If a woman over 35 is smoking, combined birth control pills are contraindicated. Talk to your doctor if you smoke and take combination pills.
Use additional protective measures such as condoms or spermicides if you are taking antibiotics, anticonvulsants, or laxatives. Diarrhea or other digestive problems may reduce the contraceptive effect.
The main mechanism of birth control action is the suppression of ovulation. Also, the viscosity of mucus in the cervical canal increases, which makes it difficult for sperm to enter the uterine cavity.
Spermicides fr women over 50
Spermicides are chemicals that destroy sperm cells within a short time (up to 1 minute). They are released as creams, jellies, suppositories, vaginal tablets, foams, and films. All these options are in stock at the pharmacy. Spermicides have a low contraceptive effect, so gynecologists advise combining them with barrier options.
- Pros: Ease of use, protection against some sexually transmitted infections.
- Cons: Low contraceptive effect. Spermicides can negatively affect vaginal flora. Make sure that you are not already pregnant, as, in this case, there is a risk to the fetus.
- Pearl index: 25-30 pregnancies per 100 women per year.
- Active Ingredient: Nonoxynol-9
- Release Form: Vaginal Suppository
- Age: 18 - 55 years
- Average Price: $200 - $220
Vaginal ring – effective for contraception in older women
A special place among intravaginal contraceptives is occupied by a vaginal ring. It is a very flexible and elastic ring. When inserted into the vagina, it “adapts” to the contours of the body as much as possible. At the same time, due to its rounded shape, it is securely fixed in the vagina, taking an optimal position. The ring is easily inserted and removed without difficulty. The shell of the ring consists of a hypoallergenic material – ethylene vinyl acetate (EVA). It is widely used in medical practice for the manufacture of various implants.
Each ring is released for one cycle of use. One cycle consists of 3 weeks of ring use and a week off. Once inserted, the ring should remain in the body for three weeks, then removed on the same day of the week that it was placed.
Hormonal contraceptive injections
How to use: depending on the drug, once every 2-3 months on any day of the cycle. An injection is made into the gluteus muscle or the deltoid muscle of the shoulder.
- Convenient in use: you need to think about contraception only once every 2-3 months;
- Suitable for women of any age;
- Suitable for women who have either children or not.
- The injection can be painful, sometimes bruising and bumps appear;
- Side effects are more often expressed: acne, increased hair growth (hirsutism).
Transdermal patch – efficient birth control
How to use. Stick on belly, thigh or shoulder. The patch needs to be changed once a week. After three weeks, take a break for one week.

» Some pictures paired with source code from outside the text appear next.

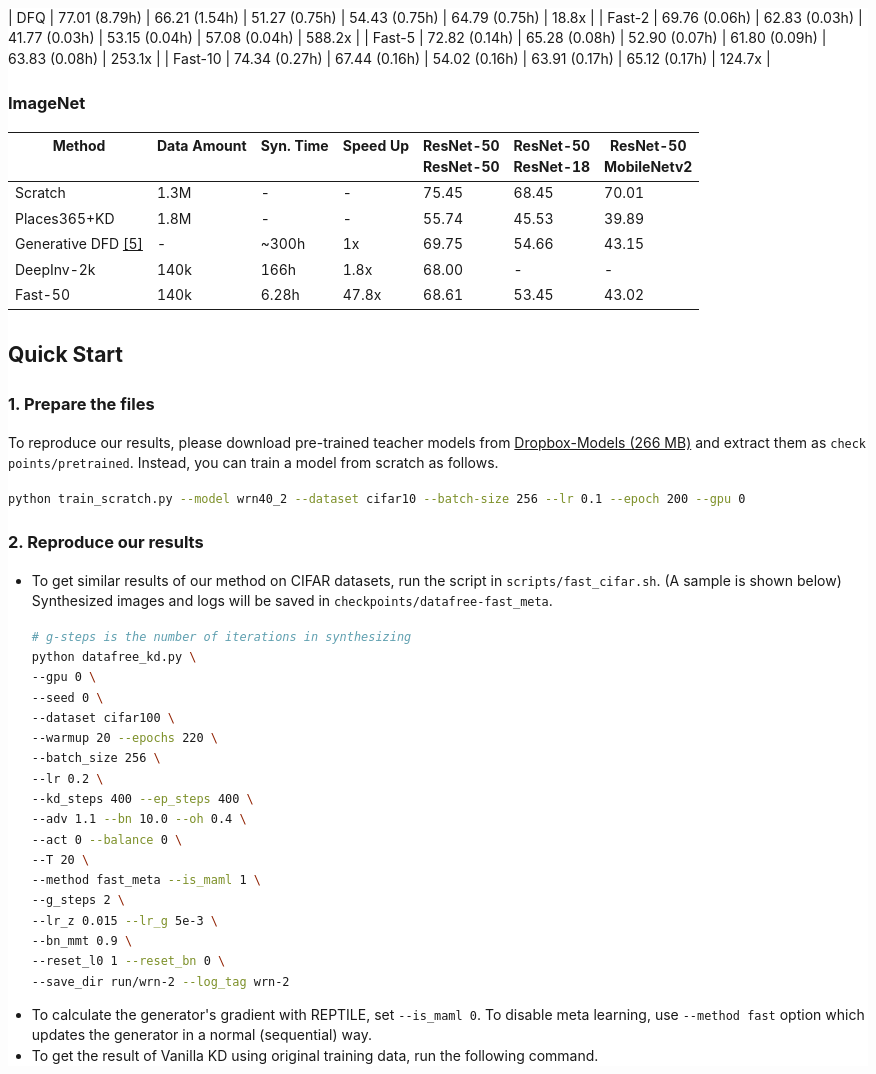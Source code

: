 | DFQ        | 77.01 (8.79h) | 66.21 (1.54h) | 51.27 (0.75h) | 54.43 (0.75h) | 64.79 (0.75h) | 18.8x   |
| Fast-2     | 69.76 (0.06h) | 62.83 (0.03h) | 41.77 (0.03h) | 53.15 (0.04h) | 57.08 (0.04h) | 588.2x  |
| Fast-5     | 72.82 (0.14h) | 65.28 (0.08h) | 52.90 (0.07h) | 61.80 (0.09h) | 63.83 (0.08h) | 253.1x  |
| Fast-10    | 74.34 (0.27h) | 67.44 (0.16h) | 54.02 (0.16h) | 63.91 (0.17h) | 65.12 (0.17h) | 124.7x  |

### ImageNet
| Method         | Data Amount | Syn. Time | Speed Up | ResNet-50 <br> ResNet-50 | ResNet-50 <br> ResNet-18 | ResNet-50 <br> MobileNetv2 |
|----------------|-------------|-----------|----------|-----------|-----------|-----------|
| Scratch        | 1.3M        | -         | -        | 75.45     | 68.45     | 70.01     |
| Places365+KD   | 1.8M        | -         | -        | 55.74     | 45.53     | 39.89     |
| Generative DFD [[5]](#5) | -           | ~300h     | 1x       | 69.75     | 54.66     | 43.15     |
| DeepInv-2k     | 140k        | 166h      | 1.8x     | 68.00     | -         | -         |
| Fast-50        | 140k        | 6.28h     | 47.8x    | 68.61     | 53.45     | 43.02     |

## Quick Start

### 1. Prepare the files

To reproduce our results, please download pre-trained teacher models from [Dropbox-Models (266 MB)](https://www.dropbox.com/sh/w8xehuk7debnka3/AABhoazFReE_5mMeyvb4iUWoa?dl=0) and extract them as `checkpoints/pretrained`.
Instead, you can train a model from scratch as follows.
```bash
python train_scratch.py --model wrn40_2 --dataset cifar10 --batch-size 256 --lr 0.1 --epoch 200 --gpu 0
```
   
### 2. Reproduce our results
* To get similar results of our method on CIFAR datasets, run the script in `scripts/fast_cifar.sh`. (A sample is shown below) 
  Synthesized images and logs will be saved in `checkpoints/datafree-fast_meta`.
    ```bash
    # g-steps is the number of iterations in synthesizing
    python datafree_kd.py \
    --gpu 0 \
    --seed 0 \
    --dataset cifar100 \
    --warmup 20 --epochs 220 \
    --batch_size 256 \
    --lr 0.2 \
    --kd_steps 400 --ep_steps 400 \
    --adv 1.1 --bn 10.0 --oh 0.4 \
    --act 0 --balance 0 \
    --T 20 \
    --method fast_meta --is_maml 1 \
    --g_steps 2 \
    --lr_z 0.015 --lr_g 5e-3 \
    --bn_mmt 0.9 \
    --reset_l0 1 --reset_bn 0 \
    --save_dir run/wrn-2 --log_tag wrn-2
    ```
* To calculate the generator's gradient with REPTILE, set `--is_maml 0`. 
  To disable meta learning, use `--method fast` option which updates the generator in a normal (sequential) way.
* To get the result of Vanilla KD using original training data, run the following command.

- All the advantages that COCs have, but the plaster is more convenient to use;
- Compared to a vaginal ring: no problems with discomfort and vaginal microflora.
- It gets dirty quickly and does not look aesthetically pleasing;
- Can often unstuck, especially in summer;
- More often needs to be replaced than a ring;
- May cause skin irritation;
- Few options: it is difficult to find an alternative patch if it causes side effects.